Schwarz. Alles schwarz. Oh er hasste es. Erblindung war wohl die höchste Strafe, die man jemandem auferlegen konnte. Denn blind war er machtlos. Keine Orientierung, kein Gleichgewicht, er würde es nicht mal mitbekommen, wenn jemand einen Meter neben ihm stand. Er war ausgeliefert. Warum er so drastisch dachte? Er wusste es selbst nicht genau. Wahrscheinlich, weil von allem, das er spürte, allem um ihn herum – auch wenn er nichts sehen konnte – diese bedrohliche Aura ausging. Und dann gingen Lichter an.

Schwach, wie Fackeln, aber wenigstens war er nicht mehr blind. Und dann, im fast selben Moment, wünschte er sich die völlige Dunkelheit zurück. Er war nicht vorbereitet auf das, was er jetzt sah, würde sich am Liebsten einreden, dass das alles in seinem Kopf passierte, dass das alles lediglich Einbildung war. Aber das war es nicht. In dieser verrückten Parallelwelt, so unrealistisch das alles hier auch wirken mochte, war es dennoch echt. Er würde nicht drum herumkommen, herauszufinden, warum Manuel gefesselt und geknebelt auf einem Stuhl saß.

Doch diesmal war er gefasster, besser beisammen, besonnener. Er würde nicht wie bei seiner Schwester ohne jede Vorsicht losrennen, er würde vorsichtig, die Lage überblickend dahin schleichen. Ja, das war ein Plan. Und gerade als Manuel ihn erblickt hatte, ihm augenscheinlich deutlich machen wollte, dass er hier nichts verloren hatte und umkehren sollte, spürte er schmerzlich das raue Holz an seinem Hals. Von irgendeiner unbekannten Person war er soeben mit einer Art... Zepter außer Gefecht gesetzt worden. Verängstigt klammerte er sich an den rauen Gegenstand, in der Hoffnung so nicht erwürgt zu werden. Aber das schien sein Peiniger eh nicht im Sinn gehabt zu haben.

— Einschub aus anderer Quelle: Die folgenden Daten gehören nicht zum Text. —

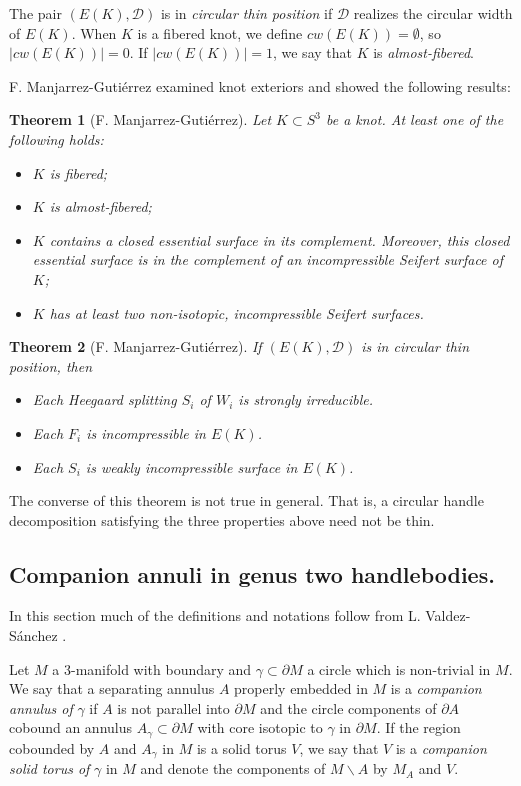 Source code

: \documentclass[12pt]{amsart}
\newtheorem{teo}{Theorem}
\begin{document}
The pair $(E(K),\mathcal{D})$ is in \emph{circular thin position} if $\mathcal{D}$ realizes the circular width of $E(K)$. When $K$ is a fibered knot, we define $cw(E(K))=\emptyset$, so $|cw(E(K))|=0$. If $|cw(E(K))|=1$, we say that $K$ is \emph{almost-fibered}.

F. Manjarrez-Guti\'errez \cite{Fabiola} examined knot exteriors and showed the following results:

\begin{teo} [F. Manjarrez-Guti\'errez]
Let $K\subset S^{3}$ be a knot. At least one of the following holds:
\begin{itemize}
\item $K$ is fibered;
\item $K$ is almost-fibered;
\item $K$ contains a closed essential surface in its complement. Moreover, this closed essential surface is in the complement of an incompressible Seifert surface of $K$;
\item $K$ has at least two non-isotopic, incompressible Seifert surfaces.
\end{itemize}
\end{teo}

\begin{teo} [F. Manjarrez-Guti\'errez]\label{Inc}
If $(E(K),\mathcal{D})$ is in circular thin position, then
\begin{itemize}
\item Each Heegaard splitting $S_{i}$ of $W_{i}$ is strongly irreducible.
\item Each $F_{i}$ is incompressible in $E(K)$.
\item Each $S_{i}$ is weakly incompressible surface in $E(K)$.
\end{itemize}
\end{teo}

The converse of this theorem is not true in general. That is, a circular handle decomposition satisfying the three properties above need not be thin.

\subsection{Companion annuli in genus two handlebodies.} 
In this section much of the definitions and notations follow from L. Valdez-S\'anchez \cite{Tejano}.


Let $M$ a $3$-manifold with boundary and $\gamma\subset\partial M$ a circle which is non-trivial in $M$. We say that a separating annulus $A$ properly embedded in $M$ is a \emph{companion annulus of} $\gamma$ if $A$ is not parallel into $\partial M$ and the circle components of $\partial A$ cobound an annulus $A_{\gamma}\subset\partial M$ with core isotopic to $\gamma$ in $\partial M$. If the region cobounded by $A$ and $A_{\gamma}$ in $M$ is a solid torus $V$, we say that $V$ is a \emph{companion solid torus of} $\gamma$ in $M$ and denote the components of $M\backslash A$ by $M_{A}$ and $V$.
\end{document}
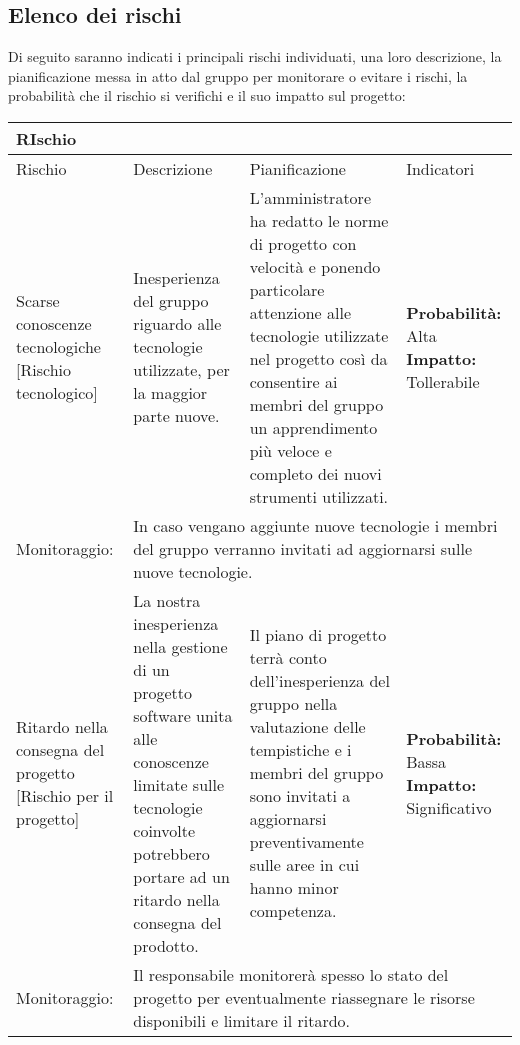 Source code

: \documentclass[../piano-di-progetto.tex]{subfiles}
\begin{document}
  \subsection{Elenco dei rischi}%
  \label{sub:elenco_dei_rischi}
  Di seguito saranno indicati i principali rischi individuati, una loro descrizione, la pianificazione messa in atto dal gruppo per monitorare o evitare i rischi, la probabilità che il rischio si verifichi e il suo impatto sul progetto:
      \renewcommand{\arraystretch}{2} %
      \begin{longtable}{|p{10em}|p{13em}|p{13em}|p{10em}|}
       \rowcolor{darkgray!90!}
      \color{white}
      {\textbf{RIschio}} & \color{white}{\textbf{Descrizione}} & \color{white}{\textbf{Pianificazione}} & \color{white}{\textbf{Indicatori}} \\
      \endhead
       \rowcolor{white}
    \multicolumn{3}{r}{\textit{Continua alla pagina seguente}}
    \endfoot
    \endlastfoot
  \hline
  Rischio & Descrizione & Pianificazione & Indicatori\\
  \hline
  \endhead
  Scarse conoscenze tecnologiche [Rischio tecnologico] & Inesperienza del gruppo riguardo alle tecnologie utilizzate, per la maggior parte nuove. & L'amministratore ha redatto le norme di progetto con velocità e ponendo particolare attenzione alle tecnologie utilizzate nel progetto così da consentire ai membri del gruppo un apprendimento più veloce e completo dei nuovi strumenti utilizzati. & \textbf{Probabilità:} Alta \textbf{Impatto:} Tollerabile \\
  Monitoraggio: & \multicolumn{3}{p{38.5em}|}{In caso vengano aggiunte nuove tecnologie i membri del gruppo verranno invitati ad aggiornarsi sulle nuove tecnologie.}\\
  \hline
  Ritardo nella consegna del progetto [Rischio per il progetto] & La nostra inesperienza nella gestione di un progetto software unita alle conoscenze limitate sulle tecnologie coinvolte potrebbero portare ad un ritardo nella consegna del prodotto. & Il piano di progetto terrà conto dell'inesperienza del gruppo nella valutazione delle tempistiche e i membri del gruppo sono invitati a aggiornarsi preventivamente sulle aree in cui hanno minor competenza. & \textbf{Probabilità:}   Bassa \textbf{Impatto: }  Significativo  \\
  Monitoraggio: & \multicolumn{3}{p{38.5em}|}{Il responsabile monitorerà spesso lo stato del progetto per eventualmente riassegnare le risorse disponibili e limitare il ritardo.}\\

\end{longtable}
\end{document}
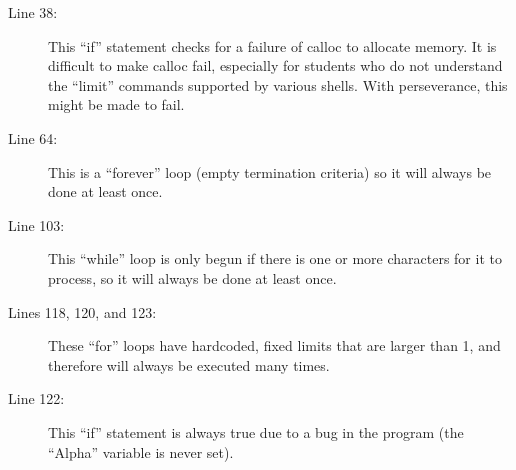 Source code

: \begin{description}
\item[Line 38:] This ``if'' statement checks for a failure of calloc to
allocate memory.  It is difficult to make calloc fail, especially for
students who do not understand the ``limit'' commands supported by
various shells.  With perseverance, this might be made to fail.

\item[Line 64:] This is a ``forever'' loop (empty termination
criteria) so it will always be done at least once.

\item[Line 103:] This ``while'' loop is only begun if there is one or
more characters for it to process, so it will always be done at least
once.

\item[Lines 118, 120, and 123:]  These ``for'' loops have hardcoded,
fixed limits that are larger than 1, and therefore will always be
executed many times.

\item[Line 122:] This ``if'' statement is always true due to a bug in
the program (the ``Alpha'' variable is never set).

\end{description}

„Wie lautet dein Name?" „Patrick.", seine eigene Stimme klang erstickt. „Patrick...", die Stimme der Person, die er immer noch nicht gesehen hatte, war höhnisch, „Oh, es ist mir eine Freude, dich kennen zu lernen" Er wurde gewaltsam auf den Boden gestoßen. Doch während er sich sein schmerzendes Handgelenk hielt, konnte er endlich seinen Angreifer betrachten. Er war groß, schmal und vollkommen in schwarze Tücher gehüllt. Der Typ vom Weihnachtsmarkt...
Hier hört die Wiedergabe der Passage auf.